PHP XML
Parsing Large XML Documents
Problem
You want to parse a large XML document. This document is so large that it’s impractical to use SimpleXML or DOM because you cannot hold the entire document in memory.
Instead, you must load the document in one section at a time.
Solution
Use the XMLReader extension:
$reader = new XMLReader();
$reader->open(__DIR__ . '/card-catalog.xml');
/* Loop through document */
while ($reader->read()) {
/* If you're at an element named 'author' */
if($reader->nodeType == XMLREADER::ELEMENT &&
$reader->localName == 'author') {
/* Move to the text node and print it out */
$reader->read();
print $reader->value . "\n";
}
}
Discussion
There are two major types of XML parsers: ones that hold the entire document in memory at once, and ones that hold only a small portion of the document in memory at any given time.

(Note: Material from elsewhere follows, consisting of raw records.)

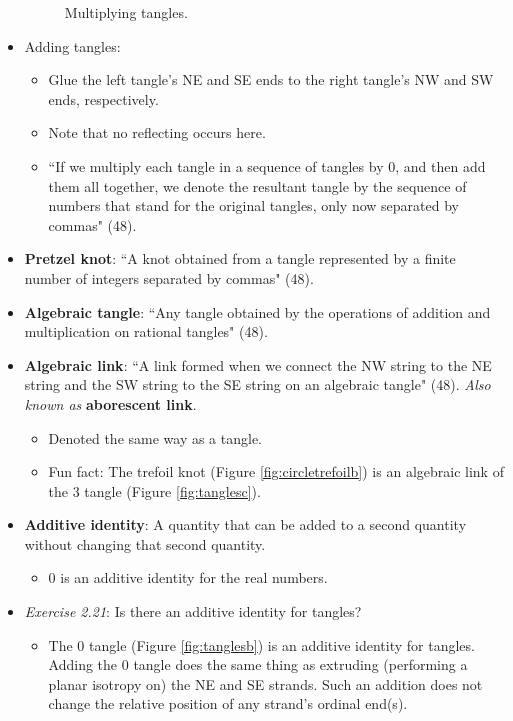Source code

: \documentclass[titlepage]{article}
\numberwithin{figure}{section}
\numberwithin{table}{section}
\numberwithin{equation}{section}
\newcommand{\dq}[2]{``#1" (#2).}
\begin{document}
\begin{itemize}
\begin{figure}[h!]
        \caption{Multiplying tangles.}
        \label{fig:tanglemultiply}
    \end{figure}
    \item Adding tangles:
    \begin{itemize}
        \item Glue the left tangle's NE and SE ends to the right tangle's NW and SW ends, respectively.
        \item Note that no reflecting occurs here.
        \item \dq{If we multiply each tangle in a sequence of tangles by 0, and then add them all together, we denote the resultant tangle by the sequence of numbers that stand for the original tangles, only now separated by commas}{48}
    \end{itemize}
    \item \textbf{Pretzel knot}: \dq{A knot obtained from a tangle represented by a finite number of integers separated by commas}{48}
    \item \textbf{Algebraic tangle}: \dq{Any tangle obtained by the operations of addition and multiplication on rational tangles}{48}
    \item \textbf{Algebraic link}: \dq{A link formed when we connect the NW string to the NE string and the SW string to the SE string on an algebraic tangle}{48} \emph{Also known as} \textbf{aborescent link}.
    \begin{itemize}
        \item Denoted the same way as a tangle.
        \item Fun fact: The trefoil knot (Figure \ref{fig:circletrefoilb}) is an algebraic link of the 3 tangle (Figure \ref{fig:tanglesc}).
    \end{itemize}
    \item \textbf{Additive identity}: A quantity that can be added to a second quantity without changing that second quantity.
    \begin{itemize}
        \item 0 is an additive identity for the real numbers.
    \end{itemize}
    \item \emph{Exercise 2.21}: Is there an additive identity for tangles?
    \begin{itemize}
        \item The 0 tangle (Figure \ref{fig:tanglesb}) is an additive identity for tangles. Adding the 0 tangle does the same thing as extruding (performing a planar isotropy on) the NE and SE strands. Such an addition does not change the relative position of any strand's ordinal end(s).

\end{itemize}
\end{itemize}
\end{document}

The first kind are called tree-based parsers, because they store the document into a data structure known as a tree. The SimpleXML and DOM extensions are tree-based parsers. Using a tree-based parser is easier for you, but requires PHP to use more RAM. With most XML documents, this isn’t a problem. However, when your XML document is quite large, this can cause major performance issues.
The other kind of XML parser is a stream-based parser. Stream-based parsers don’t store the entire document in memory; instead, they read in one node at a time and allow you to interact with it in real time. Once you move onto the next node, the old one is thrown away—unless you explicitly store it yourself for later use. This makes stream-based parsers faster and less memory-consuming, but you may have to write more code to process the document.

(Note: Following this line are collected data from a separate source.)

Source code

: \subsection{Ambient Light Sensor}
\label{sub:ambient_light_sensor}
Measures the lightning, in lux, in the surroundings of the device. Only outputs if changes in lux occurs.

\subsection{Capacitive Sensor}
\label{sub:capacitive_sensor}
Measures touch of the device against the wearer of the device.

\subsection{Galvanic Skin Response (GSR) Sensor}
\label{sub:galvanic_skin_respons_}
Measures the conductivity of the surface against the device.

The easiest way to process XML data using a stream-based parser is using the XMLReader extension. This extension is based on the C# XmlTextReader API. If you’re familiar with SAX (Simple API for XML), XMLReader is more intuitive, feature-rich, and faster.
Begin by creating a new instance of the XMLReader class and specifying the location of your XML data:
// Create a new XMLReader object
$reader = new XMLReader();
// Load from a file or URL
$reader->open('document.xml');
// Or, load from a PHP variable
$reader->XML($document);
Most of the time, you’ll use the XMLReader::open() method to pull in data from an external source, but you can also load it from an existing PHP variable with XMLReader::XML().

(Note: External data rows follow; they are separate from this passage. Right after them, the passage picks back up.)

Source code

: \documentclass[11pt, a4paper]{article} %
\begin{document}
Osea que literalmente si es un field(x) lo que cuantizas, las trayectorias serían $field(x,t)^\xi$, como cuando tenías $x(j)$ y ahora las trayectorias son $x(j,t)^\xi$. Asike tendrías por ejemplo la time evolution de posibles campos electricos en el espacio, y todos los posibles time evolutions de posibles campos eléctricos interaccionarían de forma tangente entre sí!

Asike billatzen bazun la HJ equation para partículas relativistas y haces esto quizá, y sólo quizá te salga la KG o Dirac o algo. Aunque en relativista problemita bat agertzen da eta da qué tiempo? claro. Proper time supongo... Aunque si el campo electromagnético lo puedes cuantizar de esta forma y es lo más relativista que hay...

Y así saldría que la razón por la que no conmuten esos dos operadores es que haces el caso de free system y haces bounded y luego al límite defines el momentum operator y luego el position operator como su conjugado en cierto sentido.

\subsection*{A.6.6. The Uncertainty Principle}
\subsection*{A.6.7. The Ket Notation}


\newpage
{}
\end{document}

Once the object is configured, you begin processing the data. At the start, you’re positioned at the top of the document. You can maneuver through the document using a combination of the two navigation methods XMLReader provides: XMLReader::read() and XMLReader::next(). The first method reads in the piece of XML data that immediately follows the current position. The second method moves to the next sibling element after the current position.
For example, look at this XML:
<books>
<book isbn="1565926811">
<title>PHP Cookbook</title>
<author>Sklar</author>
<author>Trachtenberg</author>
<subject>PHP</subject>
</book>
<book isbn="0596003137">
<title>Perl Cookbook</title>
<author>Christiansen</author>
<author>Torkington</author>
<subject>Perl</subject>
</book>
</books>
When the object is positioned at the first <book> element, the read() method moves you to the next element underneath <book>. (This is technically the whitespace between <book> and <title>.) In comparison, next() moves you to the next <book> element and skips the entire PHP Cookbook subtree.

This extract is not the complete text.